What You Need to Know

  • Passing score: 750 on a scale of 100-900
  • Exam length: 90 questions
  • Time limit: 165 minutes
  • Exam fee: $425

Keys to Passing

  • Complete 500+ practice questions
  • Score 80%+ consistently before scheduling
  • Focus on highest-weighted sections
  • Use our AI tutor for tough concepts

CompTIA PenTest+ Study Tips from Top Performers

1Spend the most prep time on Attacks and Exploits (35%): web attacks like SQLi, XSS, SSRF, and command injection, plus wireless, cloud, and password attacks, since this domain alone is over a third of the exam.
2Build a home lab and practice real tools: Nmap and NSE, Metasploit and msfvenom, Burp Suite, sqlmap, Responder, Hydra, Hashcat, mimikatz, Impacket, and BloodHound.
3Memorize the engagement paperwork hierarchy: MSA sets the relationship, SOW scopes a project, RoE defines operational boundaries, and the NDA protects confidentiality.
4Know the difference between scan types: passive OSINT versus active scanning, credentialed versus non-credentialed scans, and SYN (-sS) versus connect (-sT) versus UDP (-sU) Nmap scans.
5Practice the Active Directory attack chain end to end: enumeration with BloodHound, Kerberoasting, pass-the-hash, secretsdump, and golden tickets, since AD content expanded in PT0-003.
6Prepare for performance-based questions by practicing real command syntax and reading tool output, not just memorizing definitions; PBQs reward hands-on familiarity.

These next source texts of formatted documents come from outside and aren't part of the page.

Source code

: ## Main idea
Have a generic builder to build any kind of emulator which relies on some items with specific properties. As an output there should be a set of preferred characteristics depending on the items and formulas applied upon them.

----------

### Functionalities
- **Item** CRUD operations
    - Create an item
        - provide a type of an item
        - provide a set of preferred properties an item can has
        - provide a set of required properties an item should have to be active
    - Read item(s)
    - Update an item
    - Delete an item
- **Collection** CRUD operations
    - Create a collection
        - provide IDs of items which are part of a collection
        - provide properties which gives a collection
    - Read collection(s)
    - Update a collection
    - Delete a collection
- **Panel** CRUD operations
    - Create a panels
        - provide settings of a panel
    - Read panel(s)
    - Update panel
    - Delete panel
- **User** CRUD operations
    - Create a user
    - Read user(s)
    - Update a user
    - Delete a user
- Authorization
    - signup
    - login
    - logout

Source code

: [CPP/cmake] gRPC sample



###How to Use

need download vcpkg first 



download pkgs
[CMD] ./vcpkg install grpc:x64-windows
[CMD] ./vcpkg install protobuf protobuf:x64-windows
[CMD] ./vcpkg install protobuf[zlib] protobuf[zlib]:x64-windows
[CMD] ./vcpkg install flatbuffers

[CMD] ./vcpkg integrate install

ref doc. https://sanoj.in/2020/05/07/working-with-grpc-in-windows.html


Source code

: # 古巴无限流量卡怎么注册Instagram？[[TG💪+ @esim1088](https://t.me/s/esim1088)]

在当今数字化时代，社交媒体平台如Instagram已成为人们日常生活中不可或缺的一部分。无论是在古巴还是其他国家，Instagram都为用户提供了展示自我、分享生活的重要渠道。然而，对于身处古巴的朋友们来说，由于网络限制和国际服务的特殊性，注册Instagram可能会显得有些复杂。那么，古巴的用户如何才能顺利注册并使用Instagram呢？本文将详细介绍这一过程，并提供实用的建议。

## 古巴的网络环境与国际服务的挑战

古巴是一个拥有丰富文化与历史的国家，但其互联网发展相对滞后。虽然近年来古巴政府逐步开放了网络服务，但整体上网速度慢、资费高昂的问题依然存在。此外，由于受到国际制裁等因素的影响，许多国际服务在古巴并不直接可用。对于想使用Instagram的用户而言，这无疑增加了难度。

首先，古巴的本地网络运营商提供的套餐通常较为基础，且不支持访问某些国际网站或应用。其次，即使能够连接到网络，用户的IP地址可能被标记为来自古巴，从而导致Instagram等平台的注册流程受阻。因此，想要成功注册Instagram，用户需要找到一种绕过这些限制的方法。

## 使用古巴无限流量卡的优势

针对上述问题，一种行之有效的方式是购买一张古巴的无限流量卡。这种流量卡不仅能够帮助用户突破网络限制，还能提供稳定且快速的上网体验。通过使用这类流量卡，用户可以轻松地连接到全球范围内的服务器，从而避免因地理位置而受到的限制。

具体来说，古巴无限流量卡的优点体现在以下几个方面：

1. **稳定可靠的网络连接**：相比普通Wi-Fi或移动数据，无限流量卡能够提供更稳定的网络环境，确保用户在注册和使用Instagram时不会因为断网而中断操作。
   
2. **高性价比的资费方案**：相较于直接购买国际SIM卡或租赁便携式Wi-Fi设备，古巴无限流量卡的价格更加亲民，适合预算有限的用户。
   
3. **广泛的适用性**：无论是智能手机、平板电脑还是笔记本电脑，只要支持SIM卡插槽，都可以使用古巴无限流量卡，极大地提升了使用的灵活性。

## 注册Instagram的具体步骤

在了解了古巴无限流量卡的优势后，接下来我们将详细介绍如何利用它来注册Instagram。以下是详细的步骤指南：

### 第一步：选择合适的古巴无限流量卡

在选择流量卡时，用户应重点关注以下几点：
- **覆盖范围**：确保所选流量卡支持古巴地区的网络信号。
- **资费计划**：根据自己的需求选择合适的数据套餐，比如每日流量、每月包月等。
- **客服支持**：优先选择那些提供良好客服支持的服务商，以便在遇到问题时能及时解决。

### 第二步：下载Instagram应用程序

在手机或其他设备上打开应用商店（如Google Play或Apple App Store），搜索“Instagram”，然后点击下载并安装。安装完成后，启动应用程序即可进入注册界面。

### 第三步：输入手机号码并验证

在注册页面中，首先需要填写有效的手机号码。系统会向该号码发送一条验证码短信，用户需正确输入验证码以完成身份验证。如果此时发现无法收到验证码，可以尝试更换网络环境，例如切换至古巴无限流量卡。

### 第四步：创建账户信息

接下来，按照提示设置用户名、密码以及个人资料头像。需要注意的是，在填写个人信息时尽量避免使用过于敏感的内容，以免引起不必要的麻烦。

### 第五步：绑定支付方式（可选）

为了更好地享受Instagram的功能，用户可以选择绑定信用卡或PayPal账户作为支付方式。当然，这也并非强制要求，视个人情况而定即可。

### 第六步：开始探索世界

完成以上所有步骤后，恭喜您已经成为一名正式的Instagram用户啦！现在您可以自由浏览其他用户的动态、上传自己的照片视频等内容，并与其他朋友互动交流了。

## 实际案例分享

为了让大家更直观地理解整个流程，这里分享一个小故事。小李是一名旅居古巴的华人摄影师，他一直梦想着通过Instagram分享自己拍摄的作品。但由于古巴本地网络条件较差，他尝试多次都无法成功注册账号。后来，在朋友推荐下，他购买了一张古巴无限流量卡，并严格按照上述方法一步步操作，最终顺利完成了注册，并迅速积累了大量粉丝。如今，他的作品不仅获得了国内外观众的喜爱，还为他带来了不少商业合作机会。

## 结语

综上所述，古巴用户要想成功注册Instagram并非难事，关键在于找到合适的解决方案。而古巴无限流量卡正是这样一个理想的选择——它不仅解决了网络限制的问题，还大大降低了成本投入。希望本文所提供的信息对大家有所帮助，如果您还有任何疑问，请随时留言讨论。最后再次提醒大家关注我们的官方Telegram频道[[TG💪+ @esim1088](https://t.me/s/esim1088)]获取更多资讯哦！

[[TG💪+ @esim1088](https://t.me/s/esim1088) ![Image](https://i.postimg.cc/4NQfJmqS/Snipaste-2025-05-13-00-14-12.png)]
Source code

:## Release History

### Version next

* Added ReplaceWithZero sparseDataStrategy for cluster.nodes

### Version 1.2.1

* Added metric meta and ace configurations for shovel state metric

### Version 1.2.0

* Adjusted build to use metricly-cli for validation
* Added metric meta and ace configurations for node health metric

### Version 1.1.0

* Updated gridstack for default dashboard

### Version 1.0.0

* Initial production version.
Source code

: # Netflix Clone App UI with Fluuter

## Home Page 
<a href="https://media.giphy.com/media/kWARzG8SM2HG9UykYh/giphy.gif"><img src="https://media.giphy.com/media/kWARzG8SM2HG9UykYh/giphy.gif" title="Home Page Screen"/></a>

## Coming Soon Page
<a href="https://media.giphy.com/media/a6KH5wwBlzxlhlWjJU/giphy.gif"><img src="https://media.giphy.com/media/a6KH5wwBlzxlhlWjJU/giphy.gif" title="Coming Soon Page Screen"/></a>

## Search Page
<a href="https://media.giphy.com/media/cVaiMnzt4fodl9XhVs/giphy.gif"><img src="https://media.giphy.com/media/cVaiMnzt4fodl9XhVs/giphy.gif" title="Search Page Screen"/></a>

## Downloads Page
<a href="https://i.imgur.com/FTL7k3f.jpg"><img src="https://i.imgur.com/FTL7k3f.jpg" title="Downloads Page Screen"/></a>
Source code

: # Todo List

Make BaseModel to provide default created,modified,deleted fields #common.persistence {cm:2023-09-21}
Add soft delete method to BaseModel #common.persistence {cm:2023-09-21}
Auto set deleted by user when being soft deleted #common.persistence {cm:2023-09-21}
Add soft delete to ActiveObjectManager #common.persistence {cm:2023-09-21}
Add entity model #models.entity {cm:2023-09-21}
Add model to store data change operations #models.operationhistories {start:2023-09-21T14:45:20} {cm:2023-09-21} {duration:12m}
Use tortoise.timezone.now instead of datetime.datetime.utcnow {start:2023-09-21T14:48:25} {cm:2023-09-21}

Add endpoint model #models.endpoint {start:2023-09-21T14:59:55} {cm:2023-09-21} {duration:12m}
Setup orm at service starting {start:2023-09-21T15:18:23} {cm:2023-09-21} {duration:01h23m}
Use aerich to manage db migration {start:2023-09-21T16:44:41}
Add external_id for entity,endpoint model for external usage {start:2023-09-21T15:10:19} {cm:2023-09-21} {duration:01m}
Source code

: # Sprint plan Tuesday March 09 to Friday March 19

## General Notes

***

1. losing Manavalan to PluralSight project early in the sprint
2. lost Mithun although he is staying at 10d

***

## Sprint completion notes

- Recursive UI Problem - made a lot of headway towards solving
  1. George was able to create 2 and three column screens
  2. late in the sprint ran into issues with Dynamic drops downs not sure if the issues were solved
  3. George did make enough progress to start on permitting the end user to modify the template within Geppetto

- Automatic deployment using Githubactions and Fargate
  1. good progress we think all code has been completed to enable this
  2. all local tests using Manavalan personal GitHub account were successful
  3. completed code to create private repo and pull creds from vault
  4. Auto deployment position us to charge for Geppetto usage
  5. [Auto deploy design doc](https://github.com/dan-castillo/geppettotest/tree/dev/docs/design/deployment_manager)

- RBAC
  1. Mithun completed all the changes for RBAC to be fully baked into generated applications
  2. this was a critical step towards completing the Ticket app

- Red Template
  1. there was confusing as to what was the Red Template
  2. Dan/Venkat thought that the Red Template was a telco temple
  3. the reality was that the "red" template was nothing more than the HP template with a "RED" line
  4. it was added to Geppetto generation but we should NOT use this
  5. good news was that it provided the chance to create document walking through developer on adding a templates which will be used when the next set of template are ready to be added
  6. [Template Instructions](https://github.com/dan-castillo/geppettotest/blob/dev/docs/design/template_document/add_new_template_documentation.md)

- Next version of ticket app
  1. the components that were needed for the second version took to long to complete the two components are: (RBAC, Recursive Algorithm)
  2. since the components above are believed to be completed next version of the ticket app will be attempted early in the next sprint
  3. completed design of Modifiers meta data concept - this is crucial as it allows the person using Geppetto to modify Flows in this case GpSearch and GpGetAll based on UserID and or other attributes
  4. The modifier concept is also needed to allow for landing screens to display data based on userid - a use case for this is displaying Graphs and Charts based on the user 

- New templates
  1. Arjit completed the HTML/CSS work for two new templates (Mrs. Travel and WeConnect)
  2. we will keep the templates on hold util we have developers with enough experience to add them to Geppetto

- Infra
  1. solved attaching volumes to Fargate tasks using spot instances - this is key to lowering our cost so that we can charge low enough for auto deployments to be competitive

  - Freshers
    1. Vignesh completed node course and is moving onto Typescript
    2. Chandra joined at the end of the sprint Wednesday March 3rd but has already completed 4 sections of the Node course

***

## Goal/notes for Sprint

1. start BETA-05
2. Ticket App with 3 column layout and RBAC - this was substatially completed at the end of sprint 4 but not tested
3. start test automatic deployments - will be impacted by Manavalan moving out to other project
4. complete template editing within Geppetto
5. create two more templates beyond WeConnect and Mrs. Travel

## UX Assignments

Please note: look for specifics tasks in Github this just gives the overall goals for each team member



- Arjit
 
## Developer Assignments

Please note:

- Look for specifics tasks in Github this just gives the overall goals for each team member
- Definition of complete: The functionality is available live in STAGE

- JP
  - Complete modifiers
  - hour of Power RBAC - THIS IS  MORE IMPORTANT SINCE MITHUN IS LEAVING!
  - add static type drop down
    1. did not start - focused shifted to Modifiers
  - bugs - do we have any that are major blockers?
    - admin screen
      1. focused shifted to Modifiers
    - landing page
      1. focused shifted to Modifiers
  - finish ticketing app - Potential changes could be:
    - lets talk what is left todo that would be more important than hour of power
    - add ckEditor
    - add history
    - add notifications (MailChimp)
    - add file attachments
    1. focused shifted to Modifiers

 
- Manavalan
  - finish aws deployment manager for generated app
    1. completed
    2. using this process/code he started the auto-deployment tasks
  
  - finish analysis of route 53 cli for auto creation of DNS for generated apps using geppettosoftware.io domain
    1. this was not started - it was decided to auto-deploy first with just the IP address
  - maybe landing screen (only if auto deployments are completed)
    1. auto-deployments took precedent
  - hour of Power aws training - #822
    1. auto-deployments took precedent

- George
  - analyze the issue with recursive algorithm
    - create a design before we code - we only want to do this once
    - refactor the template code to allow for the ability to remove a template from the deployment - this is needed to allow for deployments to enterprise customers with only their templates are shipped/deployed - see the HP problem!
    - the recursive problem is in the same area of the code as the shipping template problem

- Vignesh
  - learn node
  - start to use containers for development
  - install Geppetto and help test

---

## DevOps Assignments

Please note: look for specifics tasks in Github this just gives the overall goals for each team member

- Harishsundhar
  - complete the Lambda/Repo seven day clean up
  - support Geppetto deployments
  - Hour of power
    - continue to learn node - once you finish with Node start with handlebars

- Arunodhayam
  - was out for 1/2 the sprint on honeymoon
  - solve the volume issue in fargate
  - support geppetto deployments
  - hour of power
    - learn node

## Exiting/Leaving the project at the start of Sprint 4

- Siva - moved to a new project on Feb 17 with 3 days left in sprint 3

Frequently Asked Questions

What are the current exam facts for CompTIA PenTest+ PT0-003?

PT0-003 costs $425 USD, has a maximum of 90 multiple-choice and performance-based questions, runs 165 minutes, and requires a score of 750 on a 100-900 scale to pass. It is delivered through Pearson VUE online or at a test center.

What is the difference between PT0-002 and PT0-003?

PT0-003 launched on 17 December 2024 and replaced PT0-002, which retired in June 2025. PT0-003 restructured the domains and expanded coverage of cloud, web application, and Active Directory attacks, and it separates Vulnerability Discovery and Analysis as its own 17% domain.

Which domain carries the most weight on PT0-003?

Attacks and Exploits is the largest domain at 35%, covering web, network, wireless, and cloud attacks, password cracking, social engineering, and AV/EDR evasion. Reconnaissance and Enumeration is next at 21%.

Are there prerequisites for PenTest+?

There are no mandatory prerequisites. CompTIA recommends Network+ and Security+ certifications plus 3-4 years of hands-on information security or penetration testing experience before attempting PT0-003.

How long is the PenTest+ certification valid?

The PenTest+ certification is valid for three years from the date you pass. You can renew it through CompTIA's Continuing Education (CE) program by earning CEUs or passing a higher-level certification.

What is the best way to prepare for PT0-003?

Get hands-on in a lab with real tools such as Nmap, Metasploit, Burp Suite, sqlmap, Responder, mimikatz, and BloodHound, and practice the performance-based question style. Then drill the heaviest domains, Attacks and Exploits and Reconnaissance, until each tool and technique feels routine.